なお、弊社のコアなファンを獲得するには、自社サイトでの発信が重要だと考えています。そのため今後は売上アップよりもファン層の獲得に注力するため、コンテンツを充実させる予定です。
ーー新商品開発についてお聞かせください。
舛本知己:
昨今では自宅でみそ汁をつくる人が減り、みその需要が減少傾向にあります。そこで技術力を高めて糀の可能性を広げ、新しい市場を開拓していこうと考えています。そのひとつが、バイオテクノロジーを活用した新商品の開発です。
現在は糀をエキス化して成分を調べ、新たな可能性を追求しています。糀にはさまざまな栄養成分が含まれており、消化をサポートする働きがあります。また、肌荒れを防ぎ、肌にハリや弾力を与える効果にも期待できます。そのため糀から抽出した成分を使って医薬品メーカーとサプリメントを共同開発するなど、BtoBにも参入したいと考えています。
家族への感謝を伝えるきっかけづくりをサポート。
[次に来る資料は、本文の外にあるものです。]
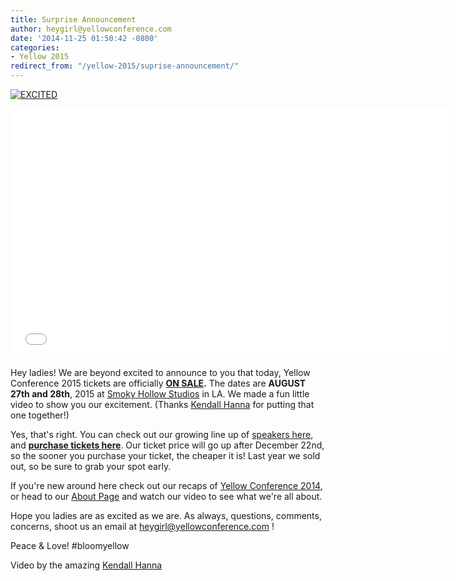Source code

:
 ```yaml
---
title: Surprise Announcement
author: heygirl@yellowconference.com
date: '2014-11-25 01:50:42 -0800'
categories:
- Yellow 2015
redirect_from: "/yellow-2015/suprise-announcement/"
---
```


[![EXCITED](https://yellow-blog-images.imgix.net/2014/11/EXCITED.jpg)](https://yellow-blog-images.imgix.net/2014/11/EXCITED.jpg)

<iframe src="//player.vimeo.com/video/112790173" width="700" height="400" frameborder="0" webkitallowfullscreen="" mozallowfullscreen="" allowfullscreen=""></iframe>

Hey ladies! We are beyond excited to announce to you that today, Yellow Conference 2015 tickets are officially **[ON SALE](https://ti.to/yellowconference/yellow-conference-2015?release_id=f1esygsvj2a).** The dates are **AUGUST 27th and 28th**, 2015 at [Smoky Hollow Studios](http://smokyhollowstudios.com/) in LA. We made a fun little video to show you our excitement. (Thanks [Kendall Hanna](http://www.kendallhanna.com/) for putting that one together!)

Yes, that's right. You can check out our growing line up of [speakers here](http://yellowconference.com/home/2015-speakers/), and **[purchase tickets here](https://ti.to/yellowconference/yellow-conference-2015?release_id=f1esygsvj2a)**. Our ticket price will go up after December 22nd, so the sooner you purchase your ticket, the cheaper it is! Last year we sold out, so be sure to grab your spot early.

If you're new around here check out our recaps of [Yellow Conference 2014](http://yellowconference.com/category/yellow-2014/), or head to our [About Page](http://yellowconference.com/home/about-us/) and watch our video to see what we're all about.

Hope you ladies are as excited as we are. As always, questions, comments, concerns, shoot us an email at heygirl@yellowconference.com !

Peace & Love! #bloomyellow

Video by the amazing [Kendall Hanna](http://www.kendallhanna.com/)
長きにわたる商売継続のために意識していること
ーー社内の取り組みについて教えていただけますか。
舛本知己:
社員のお母様や奥様、お子さんなど、本人以外の誕生日に休暇を付与し、会社から花束を贈っています。「母さんの味」と謳っている弊社だからこそ、社員にも家族を大切にしてほしいと思ったことが、この取り組みを始めたきっかけです。
また、社員同士の絆を深める場として同好会があります。3人以上集まれば同好会として認め、活動の規制は特にありません。活動費を会社から支給し、社員たちに自由に楽しんでもらっていますね。
ーー最後に舛本社長からメッセージをお願いします。
舛本知己:
商売はお金を稼ぐことではなく、お客様のためになることをするものだと思っています。ただお金儲けをしたいというだけでは、長くは続かないでしょう。お客様からいただいたお代は感謝の対価と考え、これからも人々の健康をサポートし、安全な商品を提供し続けて参ります。これからもお客様に寄り添った商品開発を続け、100年、200年と続く企業を目指していきます。
編集後記
米国の大学院で知識を身に付け、家業の経営改革を指揮してきた舛本社長。新しい挑戦に取り組みながらも、良質な商品をお客様に届けるという基本を大切にしていることがうかがえた。みそづくりの伝統を守りながら、人々の健康や美をサポートする商品を生み出し続ける株式会社ますやみその今後の展開に期待したい。

舛本知己/1975年広島県生まれ。サンダーバード国際経営大学院でMBAを取得。2004年に株式会社ますやみそに入社し、営業販促課に所属した後、2007年に代表取締役社長に就任。販路拡大のため国内だけでなく海外での商談も積極的に行い、新規参入を目指して新商品の開発に取り組んでいる。趣味は魚釣りなどアウトドア全般。